AdaCubic 🚀

March 1, 2026 · View on GitHub

Implementation of the paper: "AdaCubic: An Adaptive Cubic Regularization Optimizer for Deep Learning", published in TMLR 2026, by Ioannis Tsingalis and Constantine Kotropoulos and Corentin Briat.

Paper Abstract

A novel regularization technique, AdaCubic, is proposed that adapts the weight of the cubic term. The heart of AdaCubic is an auxiliary optimization problem with cubic constraints that dynamically adjusts the weight of the cubic term in Newton’s cubic regularized method. We use Hutchinson’s method to approximate the Hessian matrix, thereby reducing computational cost. We demonstrate that AdaCubic inherits the cubically regularized Newton method’s local convergence guarantees. Our experiments in Computer Vision, Natural Language Processing, and Signal Processing tasks demonstrate that AdaCubic outperforms or competes with several widely used optimizers. Unlike other adaptive algorithms that require hyperparameter fine-tuning, AdaCubic is evaluated with a fixed set of hyperparameters, rendering it a highly attractive optimizer in settings where fine-tuning is infeasible. This makes AdaCubic an attractive option for researchers and practitioners alike. To our knowledge, AdaCubic is the first optimizer to leverage cubic regularization in scalable deep learning applications.

Usage

AdaCubic optimizer implementation is designed to seamlessly integrate with PyTorch as a drop-in replacement for any existing optimizer. Simply by setting create_graph=True in the backward() call, you can enjoy its benefits without the need for additional adjustments.

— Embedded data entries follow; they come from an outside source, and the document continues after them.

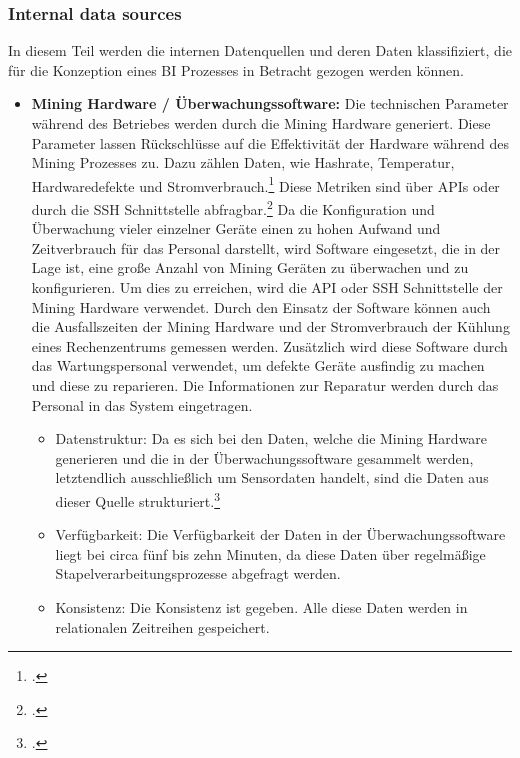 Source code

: \subsubsection{Internal data sources} \label{toc:internedatenquellen}

In diesem Teil werden die internen Datenquellen und deren Daten klassifiziert, die für die Konzeption eines \ac{BI} Prozesses
in Betracht gezogen werden können.

\begin{itemize}
    \item \textbf{Mining Hardware / Überwachungssoftware: }
    Die technischen Parameter während des Betriebes werden durch die Mining Hardware generiert. Diese Parameter lassen
    Rückschlüsse auf die Effektivität der Hardware während des Mining Prozesses zu. Dazu zählen Daten, wie Hashrate, Temperatur,
    Hardwaredefekte und Stromverbrauch.\footcite[Cf.][p. 12]{antminer2021manual} Diese Metriken sind über \acp{API} oder
    durch die \ac{SSH} Schnittstelle abfragbar.\footcite[Cf.][]{awesomeminer2021api} Da die Konfiguration und Überwachung
    vieler einzelner Geräte einen zu hohen Aufwand und Zeitverbrauch für das Personal darstellt, wird Software eingesetzt,
    die in der Lage ist, eine große Anzahl von Mining Geräten zu überwachen und zu konfigurieren. Um dies zu erreichen, wird
    die \ac{API} oder \ac{SSH} Schnittstelle der Mining Hardware verwendet. Durch den Einsatz der Software können auch die
    Ausfallszeiten der Mining Hardware und der Stromverbrauch der Kühlung eines Rechenzentrums gemessen werden. Zusätzlich
    wird diese Software durch das Wartungspersonal verwendet, um defekte Geräte ausfindig zu machen und diese zu reparieren.
    Die Informationen zur Reparatur werden durch das Personal in das System eingetragen.
    \begin{itemize}
        \item Datenstruktur: Da es sich bei den Daten, welche die Mining Hardware generieren und die in der Überwachungssoftware
        gesammelt werden, letztendlich ausschließlich um Sensordaten handelt, sind die Daten aus dieser Quelle
        strukturiert.\footcite[Cf.][p. 27]{kimble2015big}
        \item Verfügbarkeit: Die Verfügbarkeit der Daten in der Überwachungssoftware liegt bei circa fünf bis zehn Minuten,
        da diese Daten über regelmäßige Stapelverarbeitungsprozesse abgefragt werden.
        \item Konsistenz: Die Konsistenz ist gegeben. Alle diese Daten werden in relationalen Zeitreihen gespeichert. 

\end{itemize}
\end{itemize}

from AdaCubic import AdaCubic
...
optimizer = AdaCubic(model.parameters())
...
for i, (samples, labels) in enumerate(train_loader):
    ...
    def closure(backward=True):
    if backward:
        optimizer.zero_grad()
    model_outputs = model(samples)
    cri_loss = criterion(model_outputs, labels)
    
    create_graph = type(optimizer).__name__ == "AdaCubic"
    if backward:
        cri_loss.backward(create_graph=create_graph)
    return cri_loss
    ...
    optimizer.step(closure=closure)
    ...

Documentation

`AdaCubic.init`

Argument	Description
`params` (iterable)	A collection of parameters to optimize, or dictionaries defining parameter groups.
`eta1`(float, optional)	Threshold related to the acceptance or rejection of the trial point (default: 0.05)
`eta1` (float, optional)	Threshold related to the acceptance or rejection of the trial point (default: 0.75)
`alpha1` (float, optional)	Constant that defined the portion of trust radius increase (default: 2.5)
`alpha2` (float, optional)	Constant that defined the portion of trust radius decrease (default: 0.25)
`kappa_easy` (int, optional)	The accuracy for the estimation of the root in Algorithm 2 (default: 0.01)
`grad_tol` (float, optional)	The accuracy of gradient to stop Algorithm 1 (default: 1e-4)
`xi0` (float, optional)	The size of the initial trust radius (default: 0.05)
`gamma1` (float, optional)	The gamma1 parameter in the algorithm Chapter 17 in Conn's book (default: 0.9)
`hutchinson_iters` (int, optional)	Number of times iterations for approximating the Hessian trace. (default: 1)
`average_conv_kernel` (bool, optional)	Compute the average of the Hessian traces of convolutional kernels. (default: false)
`solver` (str, optional)	The solver to use (default: exact)

`AdaCubic.step`

Performs a single optimization step.

Argument	Description
`closure` (callable, optional)	A closure that reevaluates the model and provides the loss as its output. (default: None)

Train and Test

runResNet.py --task cifar10 --optimizer AdaCubic --depth 20 --seed 45 --n_epochs 200

run_mlm_no_trainer.py --dataset_name wikitext --dataset_config_name wikitext-2-raw-v1 --model_name_or_path bert-base-uncased --optimizer AdaCubic --num_train_epochs 10 --seed 45 --output_dir /your_root/AdaCubic/Code/MLAlgorithms/LM/mlm/

Citation

@article{
    tsingalis2026adacubic,
    title={AdaCubic: An Adaptive Cubic Regularization Optimizer for Deep Learning},
    author={Ioannis Tsingalis and Constantine Kotropoulos and Corentin Briat},
    journal={Transactions on Machine Learning Research},
    issn={2835-8856},
    year={2026},
    url={https://openreview.net/forum?id=pZBQ7J37lk},
    note={J2C Certification}
}